In some situations it is required to grab meta info from the document before actually editing it. For example, user wants to edit last tab of the multi-tabbed spreadsheet, but he doesn’t know, how many tabs the document contains. Ir it is unclear for the user, is the document password-protected or not. For such situations GroupDocs.Editor provides a GetDocumentInfo method, that returns detailed meta info (metadata) about the specified document.

Using the method

In order to grab the meta info from the document, it should firstly be loaded into the Editor class. Then GetDocumentInfo() should be called. This method obtains one parameter — password as a string. If document is encoded and user knows the password, he can specify it here. For other cases the null or empty string can be passed. Code example below demonstrates the usage:

Editor editor = new Editor("C://input/document.docx");
IDocumentInfo infoDocxWithoutPassword = editorDocx.GetDocumentInfo(null);
IDocumentInfo infoDocxWithPassword = editorDocx.GetDocumentInfo("password"); 

There can be several scenarios here regarding whether document is encoded or not, and did user specified a password:

  1. If password is specified, but document is not password-protected, or the document format doesn’t support encoding at all, the password will be ignored.
  2. If document is password-protected, but password is not specified, the PasswordRequiredException will be thrown while calling GetDocumentInfo().
  3. If document is password-protected,and password is specified, but is incorrect, the IncorrectPasswordException will be thrown while calling GetDocumentInfo().

Explaining resulting type

GetDocumentInfo() method returns a IDocumentInfo. This is interface, that stores meta info about one particular document and contains the next properties:

  1. PageCount. This is a positive number, that returns page count for WordProcessing, PDF and XPS documents, tabs (worksheets) count for Spreadsheets, slides count for Presentations and a number 1 for pageless documents like XML or TXT.
  2. Size. Document size in bytes.
  3. IsEncrypted. A boolean flag that indicates whether document is encrypted with the password or not. If document is of type, that doesn’t support encryption at all, like CSV or XML, this property always returns false.
  4. Format. Returns info about the format itself.

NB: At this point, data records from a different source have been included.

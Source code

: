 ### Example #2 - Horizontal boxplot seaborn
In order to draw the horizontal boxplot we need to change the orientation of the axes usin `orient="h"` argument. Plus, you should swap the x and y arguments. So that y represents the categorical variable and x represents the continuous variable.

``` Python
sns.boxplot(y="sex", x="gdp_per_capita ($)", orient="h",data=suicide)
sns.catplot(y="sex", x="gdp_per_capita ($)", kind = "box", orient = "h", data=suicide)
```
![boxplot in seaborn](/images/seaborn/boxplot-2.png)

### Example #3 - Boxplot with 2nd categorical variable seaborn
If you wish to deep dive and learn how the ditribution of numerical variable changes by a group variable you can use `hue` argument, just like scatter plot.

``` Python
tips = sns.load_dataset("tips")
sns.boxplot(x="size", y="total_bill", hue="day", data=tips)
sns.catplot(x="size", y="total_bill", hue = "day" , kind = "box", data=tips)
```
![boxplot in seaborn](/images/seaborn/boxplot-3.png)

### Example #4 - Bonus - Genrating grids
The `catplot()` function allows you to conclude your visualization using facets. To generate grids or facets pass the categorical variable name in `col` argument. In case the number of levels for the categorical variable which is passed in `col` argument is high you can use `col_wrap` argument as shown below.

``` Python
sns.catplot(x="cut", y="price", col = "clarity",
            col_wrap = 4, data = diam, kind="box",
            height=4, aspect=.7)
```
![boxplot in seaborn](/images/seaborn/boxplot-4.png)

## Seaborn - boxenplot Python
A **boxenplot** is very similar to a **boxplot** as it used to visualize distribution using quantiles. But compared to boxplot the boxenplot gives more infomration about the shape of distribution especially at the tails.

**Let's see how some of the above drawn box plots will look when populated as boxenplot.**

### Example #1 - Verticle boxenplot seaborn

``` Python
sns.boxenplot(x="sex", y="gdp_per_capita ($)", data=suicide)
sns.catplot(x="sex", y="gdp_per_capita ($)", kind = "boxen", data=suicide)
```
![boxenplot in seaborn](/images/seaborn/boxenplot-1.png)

There are eight inheritors of the IDocumentInfo interface, all are structs:

  1. WordProcessingDocumentInfo — common for all WordProcessing family formats.
  2. SpreadsheetDocumentInfo — common for all Spreadsheet family formats.
  3. PresentationDocumentInfo — common for all Presentation family formats.
  4. TextualDocumentInfo — common for all textual types, including all DSV (like CSV and TSV), XML, HTML, and plain text.
  5. FixedLayoutDocumentInfo - common for all documents with a fixed-layout format, this includes only PDF and XPS.
  6. EmailDocumentInfo - common for all Email family formats, like EML, MSG, VCF, PST, MBOX and others.
  7. EbookDocumentInfo - common for all eBook family formats like MOBI and ePub.
  8. MarkdownDocumentInfo - special struct, that is dedicated especially for the Markdown (MD) textual format.

One important thing to note: if GetDocumentInfo() returns NULL value instead of some of IDocumentInfo inheritors, this means that specified document is not supported by the GroupDocs.Editor and thus cannot be opened for editing or saved.

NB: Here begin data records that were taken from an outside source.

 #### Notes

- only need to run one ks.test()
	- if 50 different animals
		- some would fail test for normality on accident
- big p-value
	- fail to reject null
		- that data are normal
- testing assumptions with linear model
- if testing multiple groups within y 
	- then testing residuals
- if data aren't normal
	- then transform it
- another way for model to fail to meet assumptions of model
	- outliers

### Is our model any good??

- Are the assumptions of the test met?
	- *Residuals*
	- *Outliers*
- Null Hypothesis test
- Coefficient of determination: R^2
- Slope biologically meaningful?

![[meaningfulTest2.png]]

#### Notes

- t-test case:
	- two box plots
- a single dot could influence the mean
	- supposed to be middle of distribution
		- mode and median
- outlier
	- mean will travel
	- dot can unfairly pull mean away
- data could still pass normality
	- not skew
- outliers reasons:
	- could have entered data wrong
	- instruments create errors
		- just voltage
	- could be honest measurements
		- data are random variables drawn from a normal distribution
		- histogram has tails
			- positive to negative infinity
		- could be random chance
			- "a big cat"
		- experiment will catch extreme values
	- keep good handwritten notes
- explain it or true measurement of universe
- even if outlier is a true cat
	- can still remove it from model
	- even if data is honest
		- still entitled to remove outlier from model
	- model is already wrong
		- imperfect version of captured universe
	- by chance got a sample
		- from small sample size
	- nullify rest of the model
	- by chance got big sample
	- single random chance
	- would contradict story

Explaining document format

IDocumentInfo interface contains a Format property of IDocumentFormat type. IDocumentFormat is an interface, that is common for all format descriptors. It is designed for indicating one particular document format and stores format name, extension, MIME-code, and has equality operators.

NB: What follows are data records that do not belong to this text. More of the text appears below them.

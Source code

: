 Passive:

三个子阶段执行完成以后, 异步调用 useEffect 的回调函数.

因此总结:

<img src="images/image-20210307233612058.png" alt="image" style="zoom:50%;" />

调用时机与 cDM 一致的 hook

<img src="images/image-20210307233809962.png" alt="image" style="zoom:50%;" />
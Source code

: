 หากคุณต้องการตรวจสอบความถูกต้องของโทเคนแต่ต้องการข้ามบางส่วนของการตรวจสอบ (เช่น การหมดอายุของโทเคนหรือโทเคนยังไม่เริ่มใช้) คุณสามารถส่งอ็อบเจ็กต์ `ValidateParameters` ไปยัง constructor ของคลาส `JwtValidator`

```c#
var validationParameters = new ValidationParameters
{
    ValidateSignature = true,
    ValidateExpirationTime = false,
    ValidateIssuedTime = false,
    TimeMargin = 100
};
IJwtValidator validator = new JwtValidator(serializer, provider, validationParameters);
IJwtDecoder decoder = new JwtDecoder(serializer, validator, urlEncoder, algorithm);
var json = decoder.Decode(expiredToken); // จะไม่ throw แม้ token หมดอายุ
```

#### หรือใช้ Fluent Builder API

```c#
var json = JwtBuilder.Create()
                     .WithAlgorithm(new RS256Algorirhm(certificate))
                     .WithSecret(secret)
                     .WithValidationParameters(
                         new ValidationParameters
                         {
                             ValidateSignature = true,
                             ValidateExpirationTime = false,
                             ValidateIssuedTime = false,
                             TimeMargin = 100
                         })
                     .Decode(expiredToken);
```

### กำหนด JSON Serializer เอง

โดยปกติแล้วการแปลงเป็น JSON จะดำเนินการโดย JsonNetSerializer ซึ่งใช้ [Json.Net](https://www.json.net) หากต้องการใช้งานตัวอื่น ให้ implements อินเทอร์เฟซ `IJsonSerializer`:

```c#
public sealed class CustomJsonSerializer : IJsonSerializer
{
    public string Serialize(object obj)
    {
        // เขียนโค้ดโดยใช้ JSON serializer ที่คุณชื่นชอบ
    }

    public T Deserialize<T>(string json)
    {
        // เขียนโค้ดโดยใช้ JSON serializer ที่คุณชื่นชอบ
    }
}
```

Each inheritor of IDocumentFormat interface delivers three properties, all of a System.String type: 

  1. Name, that provides name of the format.
  2. Extension, that provides a format extension.
  3. Mime, that provides a MIME-code for a particular format

IDocumentFormat interface has seven inheritors, all of them are structs:

  1. WordProcessingFormats — holds all formats from WordProcessing family.
  2. SpreadsheetFormats — holds all formats from Spreadsheet family.
  3. PresentationFormats — holds all formats from Presentation family.
  4. TextualFormats — holds all formats with text-based nature.
  5. FixedLayoutFormats - holds all formats from the fixed-layout format family. This includes only PDF and XPS.
  6. EBookFormats - holds all eBool (Electronic book) formats like Mobi and ePub.
  7. EmailFormats - holds all email (electronic mail) formats like EML and MSG.